Welcome to my mind You're getting a sneak peak A preview, if you will Of the twisted metal statue That is my mind I'm warning you now I keep music on To drown my own my thoughts I try to avoid my own mind so you probably should too...
I can feel my sanity draining Leaking from my ears So I keep headphones in To try to stop the flow But it still drains out slowly With thoughts like i know he's just using me But I'll deal with it, because, Clearly I'm a ******* idiot
Maybe I do love him, who knows?

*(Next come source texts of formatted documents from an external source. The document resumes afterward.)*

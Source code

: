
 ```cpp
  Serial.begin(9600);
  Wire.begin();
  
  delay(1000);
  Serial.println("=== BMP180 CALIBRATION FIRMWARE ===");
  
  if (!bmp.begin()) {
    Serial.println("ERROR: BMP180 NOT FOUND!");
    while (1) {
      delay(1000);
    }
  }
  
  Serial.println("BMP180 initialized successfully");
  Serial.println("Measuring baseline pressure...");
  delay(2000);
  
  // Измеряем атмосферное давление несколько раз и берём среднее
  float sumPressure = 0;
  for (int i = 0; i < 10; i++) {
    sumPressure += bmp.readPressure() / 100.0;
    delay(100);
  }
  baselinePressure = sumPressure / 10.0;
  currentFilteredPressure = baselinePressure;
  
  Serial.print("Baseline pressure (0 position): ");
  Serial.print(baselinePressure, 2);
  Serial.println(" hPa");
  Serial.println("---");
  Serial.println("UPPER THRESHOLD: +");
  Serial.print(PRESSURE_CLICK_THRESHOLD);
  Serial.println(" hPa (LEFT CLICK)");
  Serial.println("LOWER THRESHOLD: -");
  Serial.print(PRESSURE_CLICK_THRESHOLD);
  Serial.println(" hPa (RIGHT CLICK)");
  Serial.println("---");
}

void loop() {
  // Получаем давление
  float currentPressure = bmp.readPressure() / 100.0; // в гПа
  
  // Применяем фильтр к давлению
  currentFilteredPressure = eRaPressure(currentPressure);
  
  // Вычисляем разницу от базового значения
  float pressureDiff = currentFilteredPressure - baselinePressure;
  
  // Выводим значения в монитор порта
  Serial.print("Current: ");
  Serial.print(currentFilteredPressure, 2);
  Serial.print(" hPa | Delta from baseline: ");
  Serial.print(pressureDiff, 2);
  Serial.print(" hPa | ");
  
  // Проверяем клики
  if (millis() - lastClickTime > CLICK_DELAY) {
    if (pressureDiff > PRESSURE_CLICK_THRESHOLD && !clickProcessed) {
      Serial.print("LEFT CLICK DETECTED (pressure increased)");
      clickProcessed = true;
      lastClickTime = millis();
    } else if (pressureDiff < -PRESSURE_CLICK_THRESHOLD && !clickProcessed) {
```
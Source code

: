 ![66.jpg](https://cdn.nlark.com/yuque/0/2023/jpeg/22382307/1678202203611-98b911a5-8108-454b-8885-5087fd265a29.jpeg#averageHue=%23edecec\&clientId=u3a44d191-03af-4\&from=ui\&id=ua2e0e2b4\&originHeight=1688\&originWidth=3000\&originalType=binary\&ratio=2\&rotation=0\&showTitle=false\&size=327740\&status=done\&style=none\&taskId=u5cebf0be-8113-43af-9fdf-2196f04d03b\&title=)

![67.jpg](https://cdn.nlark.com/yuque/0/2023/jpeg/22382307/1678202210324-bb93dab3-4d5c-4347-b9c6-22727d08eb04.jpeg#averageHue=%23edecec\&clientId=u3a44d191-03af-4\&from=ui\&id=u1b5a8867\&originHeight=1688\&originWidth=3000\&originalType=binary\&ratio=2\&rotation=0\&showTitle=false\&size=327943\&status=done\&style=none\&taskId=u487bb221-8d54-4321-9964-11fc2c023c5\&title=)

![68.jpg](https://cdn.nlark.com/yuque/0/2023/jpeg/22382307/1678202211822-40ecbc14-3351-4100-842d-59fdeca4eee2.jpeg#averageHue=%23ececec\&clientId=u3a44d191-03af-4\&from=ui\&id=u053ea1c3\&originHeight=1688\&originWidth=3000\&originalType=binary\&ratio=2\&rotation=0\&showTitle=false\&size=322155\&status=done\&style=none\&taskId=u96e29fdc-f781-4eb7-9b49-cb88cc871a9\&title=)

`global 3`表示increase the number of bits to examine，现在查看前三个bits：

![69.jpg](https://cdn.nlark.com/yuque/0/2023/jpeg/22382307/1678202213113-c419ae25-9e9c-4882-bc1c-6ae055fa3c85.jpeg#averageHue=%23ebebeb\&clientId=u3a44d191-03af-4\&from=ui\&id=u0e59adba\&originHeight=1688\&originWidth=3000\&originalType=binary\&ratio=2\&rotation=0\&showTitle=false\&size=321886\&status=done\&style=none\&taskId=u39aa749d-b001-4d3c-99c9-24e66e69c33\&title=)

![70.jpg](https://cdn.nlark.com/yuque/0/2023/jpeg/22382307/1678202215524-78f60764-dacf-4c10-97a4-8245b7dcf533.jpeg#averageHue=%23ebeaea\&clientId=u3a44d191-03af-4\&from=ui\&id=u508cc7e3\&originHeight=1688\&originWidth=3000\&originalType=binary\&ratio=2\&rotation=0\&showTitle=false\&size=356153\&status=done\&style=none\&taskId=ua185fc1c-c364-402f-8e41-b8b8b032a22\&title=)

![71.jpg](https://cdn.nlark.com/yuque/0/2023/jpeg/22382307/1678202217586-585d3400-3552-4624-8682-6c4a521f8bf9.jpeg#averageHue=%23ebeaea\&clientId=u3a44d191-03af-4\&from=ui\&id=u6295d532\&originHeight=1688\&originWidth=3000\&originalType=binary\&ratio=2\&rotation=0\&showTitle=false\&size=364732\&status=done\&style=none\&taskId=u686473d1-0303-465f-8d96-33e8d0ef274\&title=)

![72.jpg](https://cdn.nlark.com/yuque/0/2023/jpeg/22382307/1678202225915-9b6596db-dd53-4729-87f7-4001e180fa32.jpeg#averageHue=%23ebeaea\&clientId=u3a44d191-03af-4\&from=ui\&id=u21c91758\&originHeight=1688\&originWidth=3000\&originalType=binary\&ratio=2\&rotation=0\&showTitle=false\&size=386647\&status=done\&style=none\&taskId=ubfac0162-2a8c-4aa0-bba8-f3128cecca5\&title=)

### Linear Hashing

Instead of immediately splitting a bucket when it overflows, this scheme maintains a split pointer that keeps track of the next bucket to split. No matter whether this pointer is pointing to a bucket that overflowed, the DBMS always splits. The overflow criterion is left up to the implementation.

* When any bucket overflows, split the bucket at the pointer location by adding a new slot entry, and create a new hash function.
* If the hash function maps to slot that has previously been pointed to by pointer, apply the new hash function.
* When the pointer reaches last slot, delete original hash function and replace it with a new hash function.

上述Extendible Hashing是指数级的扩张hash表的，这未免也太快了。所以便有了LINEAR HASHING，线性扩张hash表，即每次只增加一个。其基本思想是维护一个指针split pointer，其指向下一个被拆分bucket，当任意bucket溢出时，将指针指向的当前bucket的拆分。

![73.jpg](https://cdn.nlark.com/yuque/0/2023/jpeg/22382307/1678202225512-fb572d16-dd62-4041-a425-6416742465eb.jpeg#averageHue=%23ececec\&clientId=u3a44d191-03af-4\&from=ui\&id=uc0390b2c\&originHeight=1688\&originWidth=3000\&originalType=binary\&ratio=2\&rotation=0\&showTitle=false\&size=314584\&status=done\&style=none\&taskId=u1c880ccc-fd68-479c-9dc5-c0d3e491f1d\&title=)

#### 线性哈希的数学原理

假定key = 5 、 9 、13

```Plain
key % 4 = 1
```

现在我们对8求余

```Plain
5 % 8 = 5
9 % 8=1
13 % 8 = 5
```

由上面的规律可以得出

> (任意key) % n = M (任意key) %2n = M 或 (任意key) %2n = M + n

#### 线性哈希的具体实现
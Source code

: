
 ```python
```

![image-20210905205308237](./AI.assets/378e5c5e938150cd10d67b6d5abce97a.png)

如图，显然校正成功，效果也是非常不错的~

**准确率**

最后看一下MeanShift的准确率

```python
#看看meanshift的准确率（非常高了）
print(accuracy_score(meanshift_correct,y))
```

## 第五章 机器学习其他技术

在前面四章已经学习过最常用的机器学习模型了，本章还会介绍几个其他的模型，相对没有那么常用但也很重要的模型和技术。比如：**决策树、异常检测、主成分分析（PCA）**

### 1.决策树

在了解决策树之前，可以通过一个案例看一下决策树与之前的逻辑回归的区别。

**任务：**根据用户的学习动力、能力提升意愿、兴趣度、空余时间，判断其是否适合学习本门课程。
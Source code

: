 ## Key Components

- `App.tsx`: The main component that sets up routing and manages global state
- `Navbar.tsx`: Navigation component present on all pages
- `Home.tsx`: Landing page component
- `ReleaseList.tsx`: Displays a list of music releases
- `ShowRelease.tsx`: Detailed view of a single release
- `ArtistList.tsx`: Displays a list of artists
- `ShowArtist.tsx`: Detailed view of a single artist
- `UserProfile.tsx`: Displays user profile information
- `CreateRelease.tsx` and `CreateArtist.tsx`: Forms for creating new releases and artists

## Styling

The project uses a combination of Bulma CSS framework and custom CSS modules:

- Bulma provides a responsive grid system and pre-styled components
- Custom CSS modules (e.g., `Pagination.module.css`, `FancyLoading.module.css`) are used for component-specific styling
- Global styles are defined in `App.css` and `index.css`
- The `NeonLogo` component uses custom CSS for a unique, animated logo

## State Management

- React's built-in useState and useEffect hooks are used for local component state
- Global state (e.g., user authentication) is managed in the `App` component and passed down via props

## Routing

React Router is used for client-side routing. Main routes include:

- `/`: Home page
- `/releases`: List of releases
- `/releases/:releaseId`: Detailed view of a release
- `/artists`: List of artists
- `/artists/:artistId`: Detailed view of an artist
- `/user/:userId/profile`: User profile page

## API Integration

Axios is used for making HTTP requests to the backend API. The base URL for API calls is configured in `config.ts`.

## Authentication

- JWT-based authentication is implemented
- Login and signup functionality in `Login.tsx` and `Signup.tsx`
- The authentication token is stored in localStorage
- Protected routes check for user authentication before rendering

The *** is amazing though He doesn't know that, Even before he tried to say no strings attached I was already tangled up As I have been
How little he knows about his pretty little toy Not that he needs to know much It's insanely easy for him to get to me he doesn't even know you write... And still manages to know my weakness
I'll do almost anything to get out of my house Which is how I ended up staying at his anyway The things I ended up doing In an attempt to get away from mother Still swirl around in my mind Some of them making me blush Others, making me want more Even though I said this will be the last time I highly doubt it will But it will be for awhile at least... Because of that new girl I'll be waiting for her to pass His latest conquest can never be as good as you are
I don't know how to handle love Or hatred, grief, depression But ***? I have mastered that I mastered that long ago At a way to early age he doesn't know about that either... Doesn't know it wasn't willing Doesn't know the subject of the nightmare That woke us both up at 3 in the morning And initiated another roundΒ Β Doesn't know the reason I didn't take my turn In the handcuffs, I just said it causes panic attacks.. But didn't elaborate past that Didn't show him the scars Still on my wrist From my mothers boyfriends handcuffs Didn't tell him they've been there For nearly 7 years *has it really been that long...?
I've always hated those scars. Everyone always assumes they're from cutting... Not that I haven't done that too.